Terceiro Livro: Zhang Junrui sofre de amor · Quarto Ato

Capítulo 16

Ato III - Zhang Junrui Sofre de Amor · Cena IV

[A Sra. Cui entra em cena e diz:] De manhã, o velho monge mandou alguém dizer que o Senhor Zhang está gravemente doente. Eu pedi ao velho monge que chamasse um médico para examiná-lo. Enquanto isso, ordenei a Hongniang que fosse ao aposento do jovem senhor perguntar sobre os medicamentos. Pergunte ao médico que remédios receitou e como está a doença, e volte para me contar. [Sai de cena.]

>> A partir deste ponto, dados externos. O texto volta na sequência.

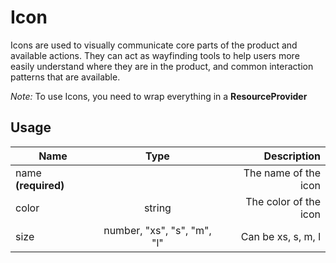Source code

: <!-- 
This is an auto-generated markdown. 
You can change it in "src/atoms/Icon.tsx" and run build:docs to update this file.
-->
# Icon
Icons are used to visually communicate core parts of the product and
available actions. They can act as wayfinding tools to help users more
easily understand where they are in the product, and common interaction
patterns that are available.

*Note:* To use Icons, you need to wrap everything in a **ResourceProvider**
## Usage
| Name        | Type           | Description  |
| ----------- |:--------------:| ------------:|
|name **(required)**||The name of the icon
|color|string|The color of the icon
|size|number, "xs", "s", "m", "l"|Can be xs, s, m, l
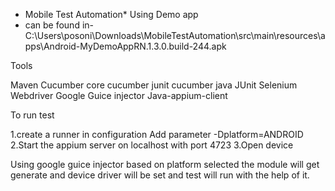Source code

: * Mobile Test Automation*
Using Demo app 
* can be found in- C:\Users\posoni\Downloads\MobileTestAutomation\src\main\resources\apps\Android-MyDemoAppRN.1.3.0.build-244.apk

Tools

Maven
Cucumber core
cucumber junit
cucumber java
JUnit
Selenium Webdriver
Google Guice injector
Java-appium-client

To run test

1.create a runner in configuration
Add parameter -Dplatform=ANDROID
2.Start the appium server on localhost with port 4723
3.Open device

Using google guice injector based on platform selected the module will get generate and device driver will be set and test will run with the help of it.



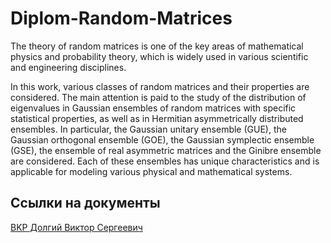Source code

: # Diplom-Random-Matrices
The theory of random matrices is one of the key areas of mathematical physics and probability theory, which is widely used in various scientific and engineering disciplines.

In this work, various classes of random matrices and their properties are considered. The main attention is paid to the study of the distribution of eigenvalues in Gaussian ensembles of random matrices with specific statistical properties, as well as in Hermitian asymmetrically distributed ensembles. In particular, the Gaussian unitary ensemble (GUE), the Gaussian orthogonal ensemble (GOE), the Gaussian symplectic ensemble (GSE), the ensemble of real asymmetric matrices and the Ginibre ensemble are considered. Each of these ensembles has unique characteristics and is applicable for modeling various physical and mathematical systems.

## Ссылки на документы
[BKP Долгий Виктор Сергеевич](./BKP_%D0%94%D0%BE%D0%BB%D0%B3%D0%B8%D0%B9_%D0%92%D0%B8%D0%BA%D1%82%D0%BE%D1%80_%D0%A1%D0%B5%D1%80%D0%B3%D0%B5%D0%B5%D0%B2%D0%B8%D1%87.pdf)




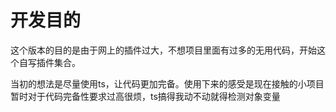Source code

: # 开发目的

 这个版本的目的是由于网上的插件过大，不想项目里面有过多的无用代码，开始这个自写插件集合。

 当初的想法是尽量使用ts，让代码更加完备。使用下来的感受是现在接触的小项目暂时对于代码完备性要求过高很烦，ts搞得我动不动就得检测对象变量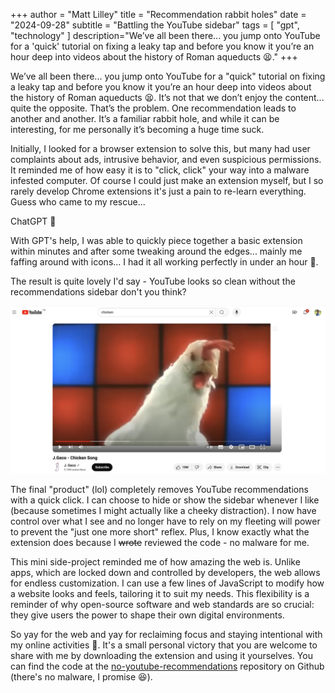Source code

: +++
author = "Matt Lilley"
title = "Recommendation rabbit holes"
date = "2024-09-28"
subtitle = "Battling the YouTube sidebar"
tags = [
    "gpt",
    "technology"
]
description="We’ve all been there... you jump onto YouTube for a 'quick' tutorial on fixing a leaky tap and before you know it you’re an hour deep into videos about the history of Roman aqueducts 😫."
+++

We’ve all been there... you jump onto YouTube for a "quick" tutorial on fixing a leaky tap and before you know it you’re an hour deep into videos about the history of Roman aqueducts 😫. It’s not that we don’t enjoy the content... quite the opposite. That’s the problem. One recommendation leads to another and another. It’s a familiar rabbit hole, and while it can be interesting, for me personally it’s becoming a huge time suck.

Initially, I looked for a browser extension to solve this, but many had user complaints about ads, intrusive behavior, and even suspicious permissions. It reminded me of how easy it is to "click, click" your way into a malware infested computer. Of course I could just make an extension myself, but I so rarely develop Chrome extensions it's just a pain to re-learn everything. Guess who came to my rescue...

ChatGPT 🙏

With GPT's help, I was able to quickly piece together a basic extension within minutes and after some tweaking around the edges... mainly me faffing around with icons... I had it all working perfectly in under an hour 🙌.

The result is quite lovely I'd say - YouTube looks so clean without the recommendations sidebar don't you think?

![Chicken song](chicken-song.png "YouTube video without the recommendations sidebar")

The final "product" (lol) completely removes YouTube recommendations with a quick click. I can choose to hide or show the sidebar whenever I like (because sometimes I might actually like a cheeky distraction). I now have control over what I see and no longer have to rely on my fleeting will power to prevent the "just one more short" reflex. Plus, I know exactly what the extension does because I <s>wrote</s> reviewed the code - no malware for me.

This mini side-project reminded me of how amazing the web is. Unlike apps, which are locked down and controlled by developers, the web allows for endless customization. I can use a few lines of JavaScript to modify how a website looks and feels, tailoring it to suit my needs. This flexibility is a reminder of why open-source software and web standards are so crucial: they give users the power to shape their own digital environments.

So yay for the web and yay for reclaiming focus and staying intentional with my online activities 💪. It's a small personal victory that you are welcome to share with me by downloading the extension and using it yourselves. You can find the code at the [no-youtube-recommendations](https://github.com/mklilley/no-youtube-recommendations) repository on Github (there's no malware, I promise 😆).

[Hongniang entra em cena e diz:] Assim que a senhora disse que o Senhor Zhang estava gravemente doente, lembrei que ontem à noite o fiz sofrer aquela humilhação, e agora ele piorou ainda mais. Yingying, tu o destruíste. [Sai de cena.]

[Yingying entra em cena e diz:] Vou escrever um bilhete breve, que farei passar por receita médica, e mandarei Hongniang levá-lo a ele; assim a doença dele melhorará. [Yingying chama por Hongniang.]

[Hongniang diz:] Irmã mais velha, para que me chamaste?

[Yingying diz:] O Senhor Zhang está gravemente doente. Eu tenho uma boa receita médica. Leva-lha, por favor.

[Hongniang diz:] Lá vens tu outra vez! Minha senhora, não o mates!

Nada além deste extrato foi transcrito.